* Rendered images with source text
■ ■ ■

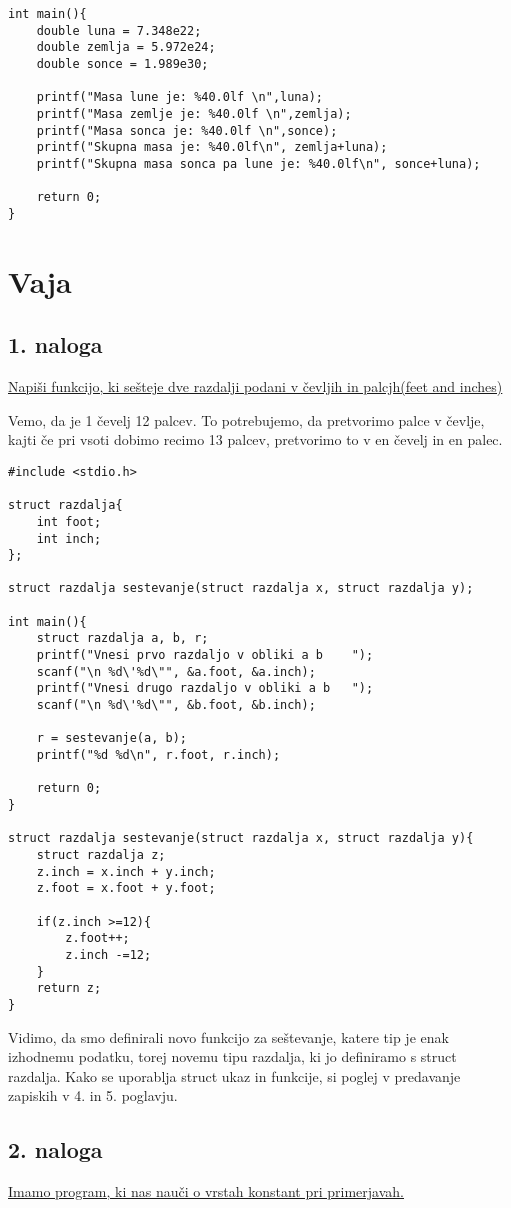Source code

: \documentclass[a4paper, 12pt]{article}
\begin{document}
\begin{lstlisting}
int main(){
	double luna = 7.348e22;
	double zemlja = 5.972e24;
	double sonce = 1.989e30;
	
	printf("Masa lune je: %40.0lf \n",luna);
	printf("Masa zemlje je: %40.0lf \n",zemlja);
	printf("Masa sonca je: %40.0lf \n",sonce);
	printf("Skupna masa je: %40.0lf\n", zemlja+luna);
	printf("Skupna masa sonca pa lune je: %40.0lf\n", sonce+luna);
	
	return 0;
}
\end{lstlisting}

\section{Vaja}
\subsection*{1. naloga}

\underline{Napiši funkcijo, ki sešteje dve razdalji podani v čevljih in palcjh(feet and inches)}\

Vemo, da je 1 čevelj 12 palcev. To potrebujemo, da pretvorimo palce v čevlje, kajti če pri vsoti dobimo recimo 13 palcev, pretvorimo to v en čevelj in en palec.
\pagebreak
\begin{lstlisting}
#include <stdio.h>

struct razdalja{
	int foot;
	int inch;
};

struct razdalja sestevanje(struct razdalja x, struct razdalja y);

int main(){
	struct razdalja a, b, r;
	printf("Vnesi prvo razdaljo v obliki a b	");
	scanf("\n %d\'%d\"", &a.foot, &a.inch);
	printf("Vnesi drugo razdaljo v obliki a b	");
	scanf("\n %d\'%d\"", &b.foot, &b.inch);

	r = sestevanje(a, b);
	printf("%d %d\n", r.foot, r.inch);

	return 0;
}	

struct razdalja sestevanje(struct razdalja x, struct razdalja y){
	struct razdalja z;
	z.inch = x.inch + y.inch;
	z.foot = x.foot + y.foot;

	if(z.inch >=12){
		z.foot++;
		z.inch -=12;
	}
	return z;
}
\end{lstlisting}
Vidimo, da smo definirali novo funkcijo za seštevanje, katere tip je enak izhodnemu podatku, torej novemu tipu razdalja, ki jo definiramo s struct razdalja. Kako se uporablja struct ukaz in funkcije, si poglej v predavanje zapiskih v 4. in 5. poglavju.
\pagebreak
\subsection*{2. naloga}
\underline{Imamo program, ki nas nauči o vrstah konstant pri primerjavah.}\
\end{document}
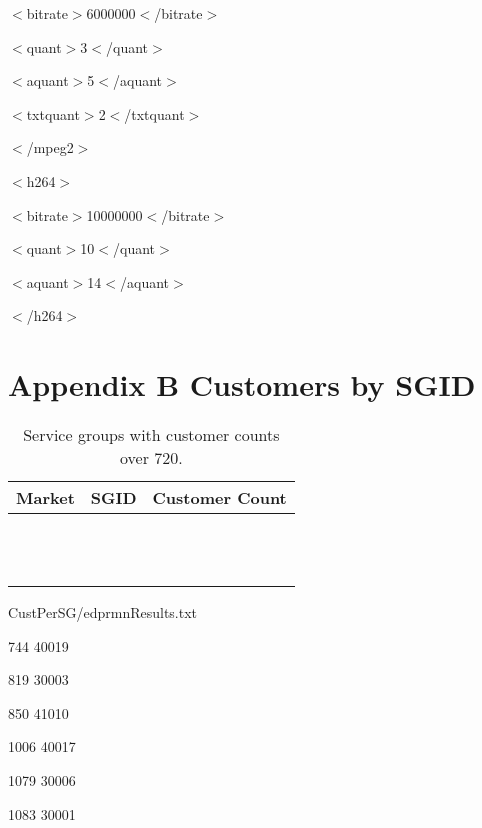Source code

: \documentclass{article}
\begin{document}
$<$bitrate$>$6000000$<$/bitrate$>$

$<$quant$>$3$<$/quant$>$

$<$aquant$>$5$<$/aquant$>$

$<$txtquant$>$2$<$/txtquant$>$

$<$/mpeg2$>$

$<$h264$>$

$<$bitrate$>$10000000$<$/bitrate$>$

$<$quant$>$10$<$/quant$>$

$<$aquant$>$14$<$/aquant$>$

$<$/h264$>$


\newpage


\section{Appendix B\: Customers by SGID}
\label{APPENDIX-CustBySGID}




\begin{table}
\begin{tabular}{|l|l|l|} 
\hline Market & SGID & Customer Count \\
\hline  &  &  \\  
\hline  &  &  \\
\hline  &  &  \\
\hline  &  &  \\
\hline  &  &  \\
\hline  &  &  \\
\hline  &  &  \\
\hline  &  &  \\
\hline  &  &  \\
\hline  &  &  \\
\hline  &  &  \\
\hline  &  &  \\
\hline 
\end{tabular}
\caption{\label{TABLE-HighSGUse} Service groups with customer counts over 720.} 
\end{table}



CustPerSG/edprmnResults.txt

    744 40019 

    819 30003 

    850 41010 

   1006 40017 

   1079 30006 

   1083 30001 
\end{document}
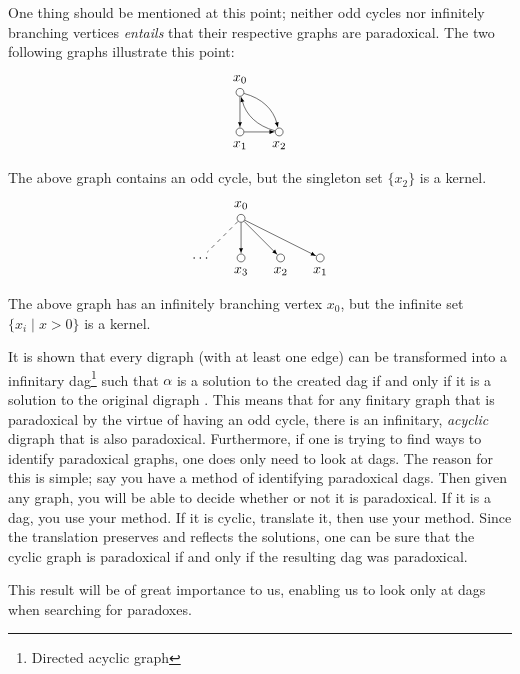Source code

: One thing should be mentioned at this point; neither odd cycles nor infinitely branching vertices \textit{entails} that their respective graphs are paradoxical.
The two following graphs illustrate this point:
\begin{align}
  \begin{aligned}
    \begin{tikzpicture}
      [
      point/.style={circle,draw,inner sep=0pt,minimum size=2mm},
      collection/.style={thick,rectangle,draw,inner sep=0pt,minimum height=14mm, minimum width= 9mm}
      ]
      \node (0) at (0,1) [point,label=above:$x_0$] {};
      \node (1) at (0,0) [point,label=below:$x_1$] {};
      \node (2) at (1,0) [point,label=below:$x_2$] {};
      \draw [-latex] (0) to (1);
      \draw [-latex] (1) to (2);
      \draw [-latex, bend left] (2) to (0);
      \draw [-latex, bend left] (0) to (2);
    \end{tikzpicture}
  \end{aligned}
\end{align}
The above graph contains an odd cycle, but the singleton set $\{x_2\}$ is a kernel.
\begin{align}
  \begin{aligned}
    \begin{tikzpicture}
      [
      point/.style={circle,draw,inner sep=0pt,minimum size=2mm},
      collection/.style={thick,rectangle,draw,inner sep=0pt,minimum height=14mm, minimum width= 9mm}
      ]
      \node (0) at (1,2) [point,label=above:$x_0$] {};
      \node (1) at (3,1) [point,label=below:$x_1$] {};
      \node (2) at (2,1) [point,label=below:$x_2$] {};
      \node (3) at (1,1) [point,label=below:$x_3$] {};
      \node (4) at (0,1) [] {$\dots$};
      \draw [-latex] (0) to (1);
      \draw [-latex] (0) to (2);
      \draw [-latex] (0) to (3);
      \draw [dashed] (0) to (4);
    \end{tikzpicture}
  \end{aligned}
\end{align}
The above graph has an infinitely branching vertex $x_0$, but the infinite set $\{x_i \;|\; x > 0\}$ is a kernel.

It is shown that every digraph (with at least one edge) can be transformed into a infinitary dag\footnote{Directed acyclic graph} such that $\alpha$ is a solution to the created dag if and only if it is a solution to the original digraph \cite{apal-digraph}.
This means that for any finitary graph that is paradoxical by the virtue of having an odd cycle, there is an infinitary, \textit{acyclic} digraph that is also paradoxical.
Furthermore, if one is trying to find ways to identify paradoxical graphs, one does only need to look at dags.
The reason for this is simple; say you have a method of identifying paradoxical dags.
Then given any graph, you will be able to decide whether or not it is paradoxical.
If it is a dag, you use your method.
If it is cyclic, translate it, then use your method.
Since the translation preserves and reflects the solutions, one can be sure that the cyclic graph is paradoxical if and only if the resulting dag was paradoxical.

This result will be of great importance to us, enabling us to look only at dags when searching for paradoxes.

■ ■ ■

* Assigned task
State only how many lines above hold the string "look".

* Your solution
2